Installation
This guide covers the steps required to install sktime-mcp for both end-users and developers.
Prerequisites
Python: Version 3.10 or higher.
pip: The Python package installer.
MCP Client: A compatible Model Context Protocol client such as Claude Desktop, Cursor, or a VS Code extension (e.g., Cline).
Standard Installation
The recommended way to install sktime-mcp is via pip or uv.
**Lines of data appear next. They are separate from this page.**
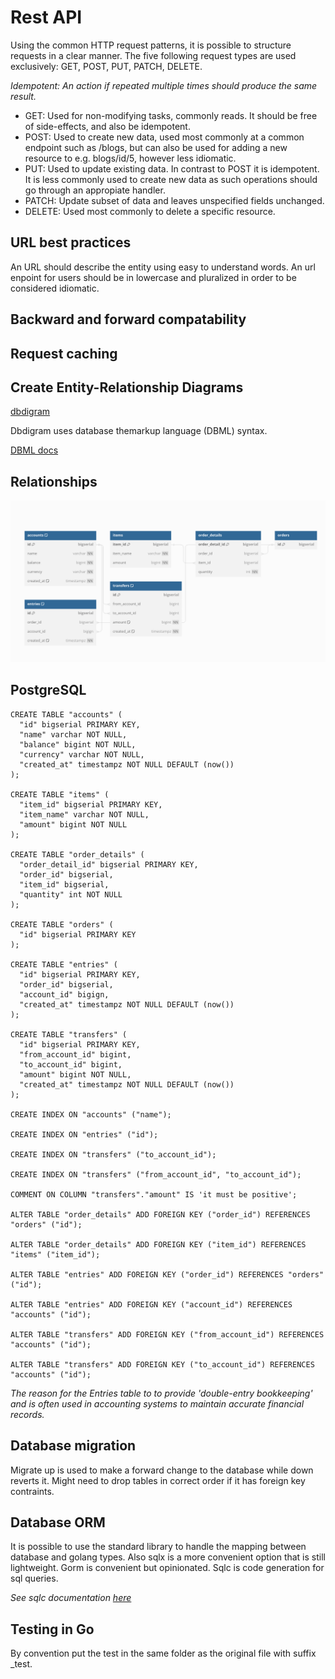 # Rest API
Using the common HTTP request patterns, it is possible to structure requests in a clear manner. The five following request types are used exclusively: GET, POST, PUT, PATCH, DELETE.

*Idempotent: An action if repeated multiple times should produce the same result.*

- GET: Used for non-modifying tasks, commonly reads. It should be free of side-effects, and also be idempotent.
- POST: Used to create new data, used most commonly at a common endpoint such as /blogs, but can also be used for adding a new resource to e.g. blogs/id/5, however less idiomatic.
- PUT: Used to update existing data. In contrast to POST it is idempotent. It is less commonly used to create new data as such operations should go through an appropiate handler. 
- PATCH: Update subset of data and leaves unspecified fields unchanged.
- DELETE: Used most commonly to delete a specific resource.

## URL best practices
An URL should describe the entity using easy to understand words. An url enpoint for users should be in lowercase and pluralized in order to be considered idiomatic.

## Backward and forward compatability

## Request caching

## Create Entity-Relationship Diagrams
[dbdigram](https://dbdiagram.io/home)

Dbdigram uses database themarkup language (DBML) syntax.

[DBML docs](https://dbml.dbdiagram.io/docs/)

## Relationships

![Alt text](image.png)

## PostgreSQL

```
CREATE TABLE "accounts" (
  "id" bigserial PRIMARY KEY,
  "name" varchar NOT NULL,
  "balance" bigint NOT NULL,
  "currency" varchar NOT NULL,
  "created_at" timestampz NOT NULL DEFAULT (now())
);

CREATE TABLE "items" (
  "item_id" bigserial PRIMARY KEY,
  "item_name" varchar NOT NULL,
  "amount" bigint NOT NULL
);

CREATE TABLE "order_details" (
  "order_detail_id" bigserial PRIMARY KEY,
  "order_id" bigserial,
  "item_id" bigserial,
  "quantity" int NOT NULL
);

CREATE TABLE "orders" (
  "id" bigserial PRIMARY KEY
);

CREATE TABLE "entries" (
  "id" bigserial PRIMARY KEY,
  "order_id" bigserial,
  "account_id" bigign,
  "created_at" timestampz NOT NULL DEFAULT (now())
);

CREATE TABLE "transfers" (
  "id" bigserial PRIMARY KEY,
  "from_account_id" bigint,
  "to_account_id" bigint,
  "amount" bigint NOT NULL,
  "created_at" timestampz NOT NULL DEFAULT (now())
);

CREATE INDEX ON "accounts" ("name");

CREATE INDEX ON "entries" ("id");

CREATE INDEX ON "transfers" ("to_account_id");

CREATE INDEX ON "transfers" ("from_account_id", "to_account_id");

COMMENT ON COLUMN "transfers"."amount" IS 'it must be positive';

ALTER TABLE "order_details" ADD FOREIGN KEY ("order_id") REFERENCES "orders" ("id");

ALTER TABLE "order_details" ADD FOREIGN KEY ("item_id") REFERENCES "items" ("item_id");

ALTER TABLE "entries" ADD FOREIGN KEY ("order_id") REFERENCES "orders" ("id");

ALTER TABLE "entries" ADD FOREIGN KEY ("account_id") REFERENCES "accounts" ("id");

ALTER TABLE "transfers" ADD FOREIGN KEY ("from_account_id") REFERENCES "accounts" ("id");

ALTER TABLE "transfers" ADD FOREIGN KEY ("to_account_id") REFERENCES "accounts" ("id");

```

*The reason for the Entries table to to provide 'double-entry bookkeeping' and is often used in accounting systems to maintain accurate financial records.*

## Database migration

Migrate up is used to make a forward change to the database while down reverts it. Might need to drop tables in correct order if it has foreign key contraints. 

## Database ORM

It is possible to use the standard library to handle the mapping between database and golang types. Also sqlx is a more convenient option that is still lightweight. Gorm is convenient but opinionated. Sqlc is code generation for sql queries. 

*See sqlc documentation [here](https://docs.sqlc.dev/en/stable/tutorials/getting-started-postgresql.html)*

## Testing in Go

By convention put the test in the same folder as the original file with suffix _test.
To enable full functionality, including support for various data formats and forecasting models, use the [all] extra.
Using pip
pip install "sktime-mcp[all]"
Using uv
If you prefer uv, you can run the server directly without manual installation using uvx:
uvx sktime-mcp
Or install it globally:
uv tool install "sktime-mcp[all]"
Optional Extras
Depending on your use case, you may choose to install specific dependency groups:
Extra |
Description |
|---|---|
|
Extended forecasting models (Prophet, TBATS, StatsForecast). |
|
Support for loading data from SQL databases (PostgreSQL, MySQL). |
|
Support for Excel and Parquet file formats. |
|
Integration with MLflow for model persistence. |
|
Deep learning models (TensorFlow, PyTorch). |
To install a specific extra, use:
pip install "sktime-mcp[extra_name]"
Developer Installation
If you intend to contribute to the project or run the test suite, install sktime-mcp from source in editable mode.
Clone the repository:
git clone https://github.com/sktime/sktime-mcp.git cd sktime-mcp
Create and activate a virtual environment:
python3 -m venv .venv source .venv/bin/activate # On Windows use `.venv\Scripts\activate`
Install in editable mode with development dependencies:
pip install -e ".[dev,all]"
Verification
After installation, verify that the sktime-mcp CLI tool is available by checking its version:
sktime-mcp --version
If the command is not found, ensure that your Python scripts directory is in your system’s PATH.